Sadly, I am not joking about this.  On the site Avito, which is a sort of Russian version of Craigslist, there's a guy selling his cat, and one of the selling points is that the cat is allegedly psychic.  The seller, Vladimir, says the cat is pretty special:
It possesses an array of magic powers.  Chiefly among them, is that it sees ghosts and spirit and, as such, it can determine their presence in your home, regardless of whether the apparitions are good or evil...  If you buy him, you need to deal with it, you need good hands.
I'm not entirely certain what the last line means.  It could be a problem with Google Translate, which heaven knows has its issues.  However, maybe it's some kind of warning that the cat is potentially dangerous, and needs to be purchased by someone with a "firm hand."

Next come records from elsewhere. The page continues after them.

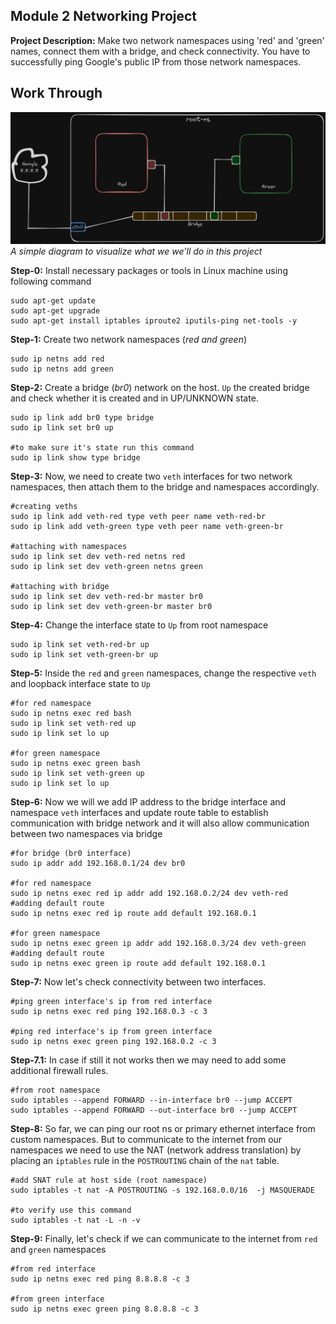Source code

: ﻿## Module 2 Networking Project
**Project Description:** Make two network namespaces using 'red' and 'green' names, connect them with a bridge, and check connectivity. You have to successfully ping Google's public IP from those network namespaces.
## Work Through

![img](diagram.png#center)
*A simple diagram to visualize what we we'll do in this project*

**Step-0:** Install necessary packages or tools in Linux machine using following command

    sudo apt-get update
    sudo apt-get upgrade
    sudo apt-get install iptables iproute2 iputils-ping net-tools -y

**Step-1:** Create two network namespaces (*red and green*)

    sudo ip netns add red
	sudo ip netns add green

**Step-2:** Create a bridge (*br0*) network on the host. `Up` the created bridge and check whether it is created and in UP/UNKNOWN state.

    sudo ip link add br0 type bridge
	sudo ip link set br0 up
	
	#to make sure it's state run this command
	sudo ip link show type bridge

**Step-3:** Now, we need to create two `veth` interfaces for two network namespaces, then attach them to the bridge and namespaces accordingly.

    #creating veths
    sudo ip link add veth-red type veth peer name veth-red-br
	sudo ip link add veth-green type veth peer name veth-green-br
	
	#attaching with namespaces
	sudo ip link set dev veth-red netns red
	sudo ip link set dev veth-green netns green
	
	#attaching with bridge
	sudo ip link set dev veth-red-br master br0
	sudo ip link set dev veth-green-br master br0

**Step-4:**  Change the interface state to `Up` from root namespace

    sudo ip link set veth-red-br up
    sudo ip link set veth-green-br up

**Step-5:**  Inside the `red` and `green` namespaces, change the respective `veth` and loopback interface state to `Up`

    #for red namespace
    sudo ip netns exec red bash
	sudo ip link set veth-red up
	sudo ip link set lo up
	
	#for green namespace
	sudo ip netns exec green bash
	sudo ip link set veth-green up
	sudo ip link set lo up
	
**Step-6:**  Now we will we add IP address to the bridge interface and namespace `veth` interfaces and update route table to establish communication with bridge network and it will also allow communication between two namespaces via bridge

    #for bridge (br0 interface)
    sudo ip addr add 192.168.0.1/24 dev br0
    
	#for red namespace
	sudo ip netns exec red ip addr add 192.168.0.2/24 dev veth-red
	#adding default route
	sudo ip netns exec red ip route add default 192.168.0.1
    
    #for green namespace
    sudo ip netns exec green ip addr add 192.168.0.3/24 dev veth-green
    #adding default route
	sudo ip netns exec green ip route add default 192.168.0.1

**Step-7:**  Now let's check connectivity between two interfaces.

    #ping green interface's ip from red interface
    sudo ip netns exec red ping 192.168.0.3 -c 3
    
    #ping red interface's ip from green interface
    sudo ip netns exec green ping 192.168.0.2 -c 3
   
**Step-7.1:**  In case if still it not works then we may need to add some additional firewall rules.
	
    #from root namespace
    sudo iptables --append FORWARD --in-interface br0 --jump ACCEPT
    sudo iptables --append FORWARD --out-interface br0 --jump ACCEPT

**Step-8:**   So far, we can ping our root ns or primary ethernet interface from custom namespaces. But to communicate to the internet from our namespaces we need to use the NAT (network address translation) by placing an `iptables` rule in the `POSTROUTING` chain of the `nat` table.

    #add SNAT rule at host side (root namespace)
    sudo iptables -t nat -A POSTROUTING -s 192.168.0.0/16  -j MASQUERADE
	
	#to verify use this command
	sudo iptables -t nat -L -n -v

**Step-9:**  Finally, let's check if we can communicate to the internet from `red` and `green` namespaces

    #from red interface
    sudo ip netns exec red ping 8.8.8.8 -c 3
       
    #from green interface
    sudo ip netns exec green ping 8.8.8.8 -c 3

Unfortunately, though, my experience with cats is that the firmness of your hand has absolutely no effect on their behavior.  The last cat I owned, who was named Geronimo and who died two years ago at the ripe old age of 18, had very expressive eyes, which he used to communicate three things:
  1. My food bowl is empty.
  2. I hate you.
  3. Fuck off and die.
Nothing I did had the least impact on his bad habits, which included clawing the hell out of the furniture and peeing on things when he got in a snit, which was pretty much daily.  I'm honestly glad that Geronimo wasn't psychic, because he'd have probably used his powers to stare at me balefully until my skull exploded.

But I digress.

[Image is in the Public Domain]

Anyhow, you must be wondering why Vladimir is selling this amazing animal, whom he has named "Sibgeo," given that he clearly believes in its powers himself.  He doesn't want to, he says, but he's moving to an apartment where pets aren't allowed, so he's trying to find Sibgeo a new home.  Which I suppose is nice enough.  But I haven't told you how much he's asking for it:

Five million rubles, which comes to about seventy-five thousand dollars.

I don't know about you, but I would not pay seventy-five thousand dollars for a cat, even if I had seventy-five thousand dollars of discretionary income available, which I don't.  Hell, I wouldn't pay seven hundred and fifty dollars.  Actually, toward the end of Geronimo's life I considered paying someone to take him, but my wife would have objected, and given that she was the one person in the universe who Geronimo tolerated, I couldn't exactly argue with her about it.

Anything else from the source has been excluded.